┌────────

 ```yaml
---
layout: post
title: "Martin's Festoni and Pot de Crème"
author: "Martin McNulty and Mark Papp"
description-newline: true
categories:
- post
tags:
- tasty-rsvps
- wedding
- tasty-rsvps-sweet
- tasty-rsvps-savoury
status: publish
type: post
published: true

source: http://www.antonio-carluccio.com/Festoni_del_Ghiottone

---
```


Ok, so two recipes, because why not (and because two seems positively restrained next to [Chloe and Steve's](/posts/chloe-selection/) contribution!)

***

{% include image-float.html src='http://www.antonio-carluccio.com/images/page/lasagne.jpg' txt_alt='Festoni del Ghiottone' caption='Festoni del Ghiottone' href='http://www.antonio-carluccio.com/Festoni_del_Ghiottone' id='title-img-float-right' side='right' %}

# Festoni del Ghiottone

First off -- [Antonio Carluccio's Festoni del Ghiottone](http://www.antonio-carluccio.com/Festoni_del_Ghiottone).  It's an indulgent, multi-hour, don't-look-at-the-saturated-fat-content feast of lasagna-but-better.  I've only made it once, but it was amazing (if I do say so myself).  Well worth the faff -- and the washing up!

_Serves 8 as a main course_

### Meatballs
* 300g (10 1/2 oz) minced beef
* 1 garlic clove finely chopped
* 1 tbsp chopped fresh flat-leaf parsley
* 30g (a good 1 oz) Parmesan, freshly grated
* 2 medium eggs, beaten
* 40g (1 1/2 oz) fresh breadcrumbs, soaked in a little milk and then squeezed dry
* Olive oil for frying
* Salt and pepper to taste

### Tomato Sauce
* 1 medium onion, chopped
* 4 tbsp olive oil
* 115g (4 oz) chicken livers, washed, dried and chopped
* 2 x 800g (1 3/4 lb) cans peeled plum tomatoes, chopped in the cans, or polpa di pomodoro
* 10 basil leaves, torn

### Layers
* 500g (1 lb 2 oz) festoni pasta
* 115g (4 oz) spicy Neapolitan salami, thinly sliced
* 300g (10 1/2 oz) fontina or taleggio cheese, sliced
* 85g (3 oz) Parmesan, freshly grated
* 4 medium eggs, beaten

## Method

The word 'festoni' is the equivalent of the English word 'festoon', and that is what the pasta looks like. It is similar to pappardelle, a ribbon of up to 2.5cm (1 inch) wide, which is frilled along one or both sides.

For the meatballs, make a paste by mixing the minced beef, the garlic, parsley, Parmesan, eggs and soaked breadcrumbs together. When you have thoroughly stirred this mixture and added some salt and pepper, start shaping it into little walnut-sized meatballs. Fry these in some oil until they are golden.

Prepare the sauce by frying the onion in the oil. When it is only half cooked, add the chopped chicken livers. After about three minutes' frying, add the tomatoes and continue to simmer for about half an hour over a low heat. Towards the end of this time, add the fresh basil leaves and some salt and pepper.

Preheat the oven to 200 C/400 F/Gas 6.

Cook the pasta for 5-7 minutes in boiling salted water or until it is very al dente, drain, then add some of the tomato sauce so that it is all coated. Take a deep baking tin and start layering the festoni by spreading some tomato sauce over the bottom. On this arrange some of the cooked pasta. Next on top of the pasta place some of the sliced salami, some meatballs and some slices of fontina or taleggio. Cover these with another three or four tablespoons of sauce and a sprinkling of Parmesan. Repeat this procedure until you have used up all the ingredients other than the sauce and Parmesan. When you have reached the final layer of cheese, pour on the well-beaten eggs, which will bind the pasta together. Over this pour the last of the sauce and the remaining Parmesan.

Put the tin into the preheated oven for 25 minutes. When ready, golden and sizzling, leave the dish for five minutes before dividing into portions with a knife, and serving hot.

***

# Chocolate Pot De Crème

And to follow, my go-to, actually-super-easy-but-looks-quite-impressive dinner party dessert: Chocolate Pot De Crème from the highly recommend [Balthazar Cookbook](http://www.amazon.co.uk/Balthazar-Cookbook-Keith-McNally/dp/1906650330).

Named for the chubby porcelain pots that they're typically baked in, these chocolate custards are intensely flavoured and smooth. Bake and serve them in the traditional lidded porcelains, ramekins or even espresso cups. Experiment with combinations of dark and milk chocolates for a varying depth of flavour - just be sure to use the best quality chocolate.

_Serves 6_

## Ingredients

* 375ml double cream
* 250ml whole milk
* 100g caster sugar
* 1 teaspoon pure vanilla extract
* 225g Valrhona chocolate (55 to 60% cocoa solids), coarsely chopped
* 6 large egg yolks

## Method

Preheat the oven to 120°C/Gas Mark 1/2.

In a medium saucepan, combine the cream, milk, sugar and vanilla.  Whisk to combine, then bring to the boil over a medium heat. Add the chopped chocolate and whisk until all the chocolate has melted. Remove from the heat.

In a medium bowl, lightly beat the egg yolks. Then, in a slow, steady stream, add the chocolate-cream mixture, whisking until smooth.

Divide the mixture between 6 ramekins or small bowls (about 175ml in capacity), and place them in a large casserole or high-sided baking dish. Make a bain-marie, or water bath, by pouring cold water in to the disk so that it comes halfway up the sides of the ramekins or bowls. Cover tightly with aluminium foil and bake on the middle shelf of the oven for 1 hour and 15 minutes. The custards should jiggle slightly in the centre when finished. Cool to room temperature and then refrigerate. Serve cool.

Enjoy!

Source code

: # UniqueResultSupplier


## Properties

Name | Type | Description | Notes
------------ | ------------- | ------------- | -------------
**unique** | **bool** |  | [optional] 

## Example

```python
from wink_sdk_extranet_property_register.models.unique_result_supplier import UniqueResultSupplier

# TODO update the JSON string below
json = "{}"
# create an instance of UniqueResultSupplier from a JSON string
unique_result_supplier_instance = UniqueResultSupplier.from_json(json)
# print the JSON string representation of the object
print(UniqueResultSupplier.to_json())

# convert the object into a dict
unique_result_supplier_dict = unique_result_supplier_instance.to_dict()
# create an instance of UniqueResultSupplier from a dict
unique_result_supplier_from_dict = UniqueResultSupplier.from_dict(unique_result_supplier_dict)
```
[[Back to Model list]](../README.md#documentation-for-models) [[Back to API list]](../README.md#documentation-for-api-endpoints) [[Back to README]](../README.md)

└────────

* **What the task asks**
From the first line of the data through the line with "txt_alt='Festoni del Ghiottone'", quote each line exactly and add nothing else.

* **Solution to this exercise**
 ```yaml
---
layout: post
title: "Martin's Festoni and Pot de Crème"
author: "Martin McNulty and Mark Papp"
description-newline: true
categories:
- post
tags:
- tasty-rsvps
- wedding
- tasty-rsvps-sweet
- tasty-rsvps-savoury
status: publish
type: post
published: true

source: http://www.antonio-carluccio.com/Festoni_del_Ghiottone

---
```


Ok, so two recipes, because why not (and because two seems positively restrained next to [Chloe and Steve's](/posts/chloe-selection/) contribution!)

***

{% include image-float.html src='http://www.antonio-carluccio.com/images/page/lasagne.jpg' txt_alt='Festoni del Ghiottone' caption='Festoni del Ghiottone' href='http://www.antonio-carluccio.com/Festoni_del_Ghiottone' id='title-img-float-right' side='right' %}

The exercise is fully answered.